Yes, I made mistakes.  Yes, I thought I had it figured out who I should marry and what I should do with my life.  And when that didn’t happen I let an irrepressible anger take control.  I have since learned to hand things to the Lord, including my anger.  I have learned that he can heal and sooth all the emotional hurts in this life.  The ones caused by others and even (maybe especially) the ones caused by my own decisions and actions. 

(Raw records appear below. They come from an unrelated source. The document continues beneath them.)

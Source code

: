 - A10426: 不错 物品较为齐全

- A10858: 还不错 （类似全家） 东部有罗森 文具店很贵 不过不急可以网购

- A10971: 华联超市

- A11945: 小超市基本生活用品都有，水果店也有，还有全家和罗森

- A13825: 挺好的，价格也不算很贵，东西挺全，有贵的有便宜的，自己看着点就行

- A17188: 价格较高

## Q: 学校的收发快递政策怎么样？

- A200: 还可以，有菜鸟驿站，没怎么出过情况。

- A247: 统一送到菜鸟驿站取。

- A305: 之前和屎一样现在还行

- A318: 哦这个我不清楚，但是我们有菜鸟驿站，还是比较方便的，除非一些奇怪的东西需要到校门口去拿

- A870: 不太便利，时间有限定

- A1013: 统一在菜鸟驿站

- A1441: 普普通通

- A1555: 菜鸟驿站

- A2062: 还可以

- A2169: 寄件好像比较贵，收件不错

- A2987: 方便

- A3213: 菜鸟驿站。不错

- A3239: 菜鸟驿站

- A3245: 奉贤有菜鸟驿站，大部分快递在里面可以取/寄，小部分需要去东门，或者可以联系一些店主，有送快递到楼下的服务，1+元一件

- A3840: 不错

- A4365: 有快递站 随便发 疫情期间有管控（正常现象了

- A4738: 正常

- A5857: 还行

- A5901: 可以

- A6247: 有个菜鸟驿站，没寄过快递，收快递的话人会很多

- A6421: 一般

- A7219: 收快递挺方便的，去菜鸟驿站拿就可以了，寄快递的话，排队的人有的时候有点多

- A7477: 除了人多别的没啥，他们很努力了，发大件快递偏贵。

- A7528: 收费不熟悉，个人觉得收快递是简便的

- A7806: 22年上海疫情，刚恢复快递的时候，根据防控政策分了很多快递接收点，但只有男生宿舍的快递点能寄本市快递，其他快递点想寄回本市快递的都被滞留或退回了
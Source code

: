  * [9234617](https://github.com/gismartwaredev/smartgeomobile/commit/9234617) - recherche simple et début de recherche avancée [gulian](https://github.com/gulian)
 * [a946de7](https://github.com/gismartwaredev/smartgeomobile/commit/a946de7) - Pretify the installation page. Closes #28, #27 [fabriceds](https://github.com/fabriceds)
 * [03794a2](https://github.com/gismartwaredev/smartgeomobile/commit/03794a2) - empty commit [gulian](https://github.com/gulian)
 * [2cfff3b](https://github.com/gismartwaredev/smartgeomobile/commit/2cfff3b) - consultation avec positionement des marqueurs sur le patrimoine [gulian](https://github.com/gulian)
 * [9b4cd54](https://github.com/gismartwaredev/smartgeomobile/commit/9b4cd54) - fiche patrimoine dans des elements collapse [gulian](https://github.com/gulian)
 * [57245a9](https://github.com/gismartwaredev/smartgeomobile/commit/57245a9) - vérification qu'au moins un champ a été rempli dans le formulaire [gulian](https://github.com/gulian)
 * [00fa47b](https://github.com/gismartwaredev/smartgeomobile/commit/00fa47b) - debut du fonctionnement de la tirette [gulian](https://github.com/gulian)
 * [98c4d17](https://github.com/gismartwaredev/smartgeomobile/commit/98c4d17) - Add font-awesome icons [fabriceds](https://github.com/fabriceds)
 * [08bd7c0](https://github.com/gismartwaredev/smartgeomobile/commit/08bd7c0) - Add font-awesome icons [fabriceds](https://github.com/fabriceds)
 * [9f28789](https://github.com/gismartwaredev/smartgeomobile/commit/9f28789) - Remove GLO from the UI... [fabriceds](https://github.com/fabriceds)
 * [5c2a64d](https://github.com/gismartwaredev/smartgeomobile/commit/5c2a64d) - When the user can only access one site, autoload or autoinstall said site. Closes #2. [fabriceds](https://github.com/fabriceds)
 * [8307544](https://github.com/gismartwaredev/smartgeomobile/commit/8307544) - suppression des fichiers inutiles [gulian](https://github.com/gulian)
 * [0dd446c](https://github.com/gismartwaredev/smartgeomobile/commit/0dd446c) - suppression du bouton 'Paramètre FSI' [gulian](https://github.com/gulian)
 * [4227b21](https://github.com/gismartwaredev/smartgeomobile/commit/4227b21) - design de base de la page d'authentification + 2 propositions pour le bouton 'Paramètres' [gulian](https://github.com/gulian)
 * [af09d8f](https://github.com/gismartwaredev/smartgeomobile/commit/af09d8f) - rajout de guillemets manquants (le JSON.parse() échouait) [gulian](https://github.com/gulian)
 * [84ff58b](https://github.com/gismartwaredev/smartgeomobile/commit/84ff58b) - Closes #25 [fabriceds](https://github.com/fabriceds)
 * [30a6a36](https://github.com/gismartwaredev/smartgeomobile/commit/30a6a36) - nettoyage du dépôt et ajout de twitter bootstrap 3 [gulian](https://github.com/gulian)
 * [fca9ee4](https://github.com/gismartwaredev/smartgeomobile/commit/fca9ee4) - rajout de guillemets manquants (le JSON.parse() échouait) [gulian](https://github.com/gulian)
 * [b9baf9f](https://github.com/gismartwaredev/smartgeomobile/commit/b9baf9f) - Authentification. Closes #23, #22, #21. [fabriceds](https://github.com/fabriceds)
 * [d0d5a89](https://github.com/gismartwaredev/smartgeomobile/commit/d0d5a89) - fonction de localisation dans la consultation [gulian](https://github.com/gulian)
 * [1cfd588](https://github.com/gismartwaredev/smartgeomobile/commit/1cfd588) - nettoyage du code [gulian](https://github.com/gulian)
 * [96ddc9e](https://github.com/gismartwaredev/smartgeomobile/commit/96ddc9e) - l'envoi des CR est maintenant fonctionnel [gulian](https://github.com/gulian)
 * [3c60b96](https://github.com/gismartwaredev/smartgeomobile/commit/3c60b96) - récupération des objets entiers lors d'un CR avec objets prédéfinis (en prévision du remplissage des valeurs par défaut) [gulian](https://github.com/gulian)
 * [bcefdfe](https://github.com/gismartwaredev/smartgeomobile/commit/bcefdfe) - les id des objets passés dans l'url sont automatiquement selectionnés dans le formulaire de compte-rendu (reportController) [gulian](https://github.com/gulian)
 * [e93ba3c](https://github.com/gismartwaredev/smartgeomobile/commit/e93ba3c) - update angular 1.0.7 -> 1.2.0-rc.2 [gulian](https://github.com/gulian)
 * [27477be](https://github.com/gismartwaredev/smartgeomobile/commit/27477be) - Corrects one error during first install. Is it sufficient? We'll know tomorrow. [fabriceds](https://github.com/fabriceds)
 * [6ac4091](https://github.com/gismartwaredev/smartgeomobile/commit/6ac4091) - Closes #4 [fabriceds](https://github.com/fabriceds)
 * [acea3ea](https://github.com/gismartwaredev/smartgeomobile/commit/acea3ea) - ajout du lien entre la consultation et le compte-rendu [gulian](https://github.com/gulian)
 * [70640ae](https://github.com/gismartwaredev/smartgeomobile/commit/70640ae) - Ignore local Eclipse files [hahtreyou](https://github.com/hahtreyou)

Elder Renlund says, “No failure ever need be final,” and I agree with him.  We get up when we fall, we forgive when we’re wronged, we seek forgiveness when we’re wrong, we hand over all the pains and sorrow to the Lord and let Him have them. And then we do it all over again, slowly climbing our way to perfection.  And it's all due to Jesus Christ and his sacrifice for us.  Elder Holland said it best in his talk on Sunday morning when he spoke of Easter and the Atonement, "Today we celebrate the gift of victory over every fall we've ever experienced, every sorrow we have ever known, every discouragement we have ever had, every fear we have ever faced."

So to all my blogger friends, Happy Belated Easter.  May we always remember that it is possible to be better than we are today because of Jesus Christ, our Savior.